Le problème n’est pas qu’il n’y a pas de moyens disponibles pour financer un accroissement du coût des pensions. Le problème, c’est qu’une société capitaliste ne veut pas consacrer de moyens à des dépenses non productives. Si on veut que le système légal des pensions (le premier pilier) soit refinancé de façon à pouvoir payer aussi bien le vieillissement que l’augmentation des pensions, il va falloir se battre pour y arriver, comme nos ancêtres l’ont fait pour la sécurité sociale. Cela signifie en premier lieu le rejet du pacte de générations bis qui rogne encore plus les droits à la pension. Le véritable pacte des générations consiste en un renforcement du système solidaire de la répartition. L’actuelle génération paie pour les pensionnés d’aujourd’hui, c’est précisément une solidarité intergénérationnelle et un véritable pacte entre les générations. Si nous voulons garder les pensions actuelles et les améliorer dans le cadre du système légal des pensions, il va falloir procéder à une redistribution du revenu national. La croissance future va devoir être distribuée autrement. Il ne suffit pas de le dire, les accroissements de la productivité font qu’il est possible de payer plus. Si la répartition de la croissance reste la même que la répartition du PIB aujourd’hui, rien ne sera résolu. Cela veut dire qu’il va falloir livrer bataille pour arracher une autre répartition. Le vieillissement est un processus qui s’étalera sur une période de 20 à 50 ans. À cela les syndicats peuvent opposer un regard stratégique portant sur 20 ans. Quelques idées qui présentent un tas de possibilités :
- Une véritable approche de la fraude fiscale, planifiée sur 20 ans, avec suppression du secret bancaire, caractère public des diverses opérations, sanctions sévères contre les infractions. Le coût du vieillissement s’élèvera à 17 milliards en 2030. La fraude fiscale coûte entre 15 et 20 milliards par an et elle vient surtout des couches les plus riches de la population.

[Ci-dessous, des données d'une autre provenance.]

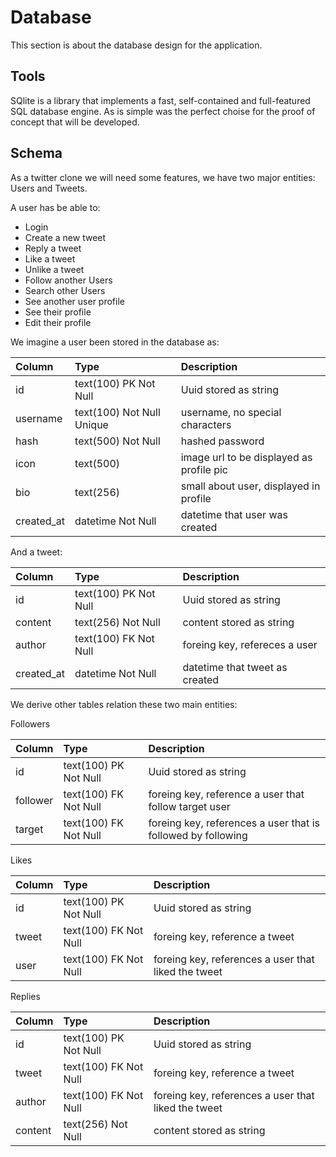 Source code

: # Database

This section is about the database design for the application.

## Tools

SQlite is a library that implements a fast, self-contained and full-featured SQL database engine. As is simple was the perfect choise for the proof of concept that will be developed.

## Schema

As a twitter clone we will need some features, we have two major entities: Users and Tweets.

A user has be able to:

- Login
- Create a new tweet 
- Reply a tweet
- Like a tweet
- Unlike a tweet
- Follow another Users
- Search other Users
- See another user profile
- See their profile
- Edit their profile


We imagine a user been stored in the database as:

| Column     | Type                         | Description                              | 
|:-----------|:-----------------------------|:-----------------------------------------|
| id         | text(100) PK Not Null        | Uuid stored as string                    |
| username   | text(100) Not Null Unique    | username, no special characters          |
| hash       | text(500) Not Null           | hashed password                          |
| icon       | text(500)                    | image url to be displayed as profile pic |
| bio        | text(256)                    | small about user, displayed in profile   |
| created_at | datetime  Not Null           | datetime that user was created           |

And a tweet:

| Column     | Type                  | Description                    |
|:-----------|:----------------------|:-------------------------------|
| id         | text(100) PK Not Null | Uuid stored as string          | 
| content    | text(256) Not Null    | content stored as string       |
| author     | text(100) FK Not Null | foreing key, refereces a user  |
| created_at | datetime Not Null     | datetime that tweet as created | 

We derive other tables relation these two main entities:

Followers

| Column     | Type                  | Description                                                  |
|:-----------|:----------------------|:-------------------------------------------------------------|
| id         | text(100) PK Not Null | Uuid stored as string                                        | 
| follower  | text(100) FK Not Null | foreing key, reference a user that follow target user        |
| target     | text(100) FK Not Null | foreing key, references a user that is followed by following |


Likes

| Column     | Type                  | Description                                                  |
|:-----------|:----------------------|:-------------------------------------------------------------|
| id         | text(100) PK Not Null | Uuid stored as string                                        | 
| tweet      | text(100) FK Not Null | foreing key, reference a tweet                               |
| user       | text(100) FK Not Null | foreing key, references a user that liked the tweet          |

Replies

| Column       | Type                  | Description                                                  |
|:-------------|:----------------------|:-------------------------------------------------------------|
| id           | text(100) PK Not Null | Uuid stored as string                                        | 
| tweet        | text(100) FK Not Null | foreing key, reference a tweet                               |
| author       | text(100) FK Not Null | foreing key, references a user that liked the tweet          |
| content      | text(256) Not Null    | content stored as string                                     |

- Les rentrées de la caisse des pensions doivent être revues : les diminutions des cotisations patronales et des subsides salariaux s’élèvent aujourd’hui à 7 milliards. Une partie de cette somme doit être récupérée et ce qui reste doit être soumis à des conditions strictes d’emplois supplémentaires. Une cotisation de pension sur les avantages extralégaux et la suppression des avantages fiscaux pour le troisième pilier peuvent générer de nouvelles rentrées. Le blocage des salaires étrangle aussi la sécurité sociale et doit donc cesser.
- Une hausse du taux d’emploi de 1 % diminue le coût du vieillissement de 0,5 %. La principale source de nouvelles rentrées doit venir de nouveaux emplois et d’une diminution du chômage. La création de nouveaux emplois dans les services publics, le secteur social, la protection de l’environnement diminuera le coût du chômage et accroîtra les cotisations à la sécurité sociale. Si la moitié de la taxe des millionnaires (4 milliards d’euros) est utilisée pour la création de nouveaux emplois, entre 50 000 et 80 000 chômeurs pourront trouver du travail.
- La taxe des millionnaires peut également être utilisée pour augmenter les indemnités de la sécurité sociale et, de la sorte, renforcer le premier pilier. L’application de la taxe des millionnaires aux dix familles les plus riches de Belgique permettrait déjà de donner 90 euros de plus par mois à un million de pensionnés. L’application de la taxe des millionnaires à toutes les fortunes de plus de 1 million d’euros devrait permettre d’augmenter la pension de chaque retraité et de la porter à 75 % du salaire moyen des cinq dernières années de travail (comme c’est le cas pour les pensions des agents de l’État).
[1] Gilbert De Swert, Het Pensioenspook, EPO, 2011.
[2] Fondation Roi Baudouin (2010), L’inégalité sociale en matière de santé s’obstine à rester élevée en Belgique.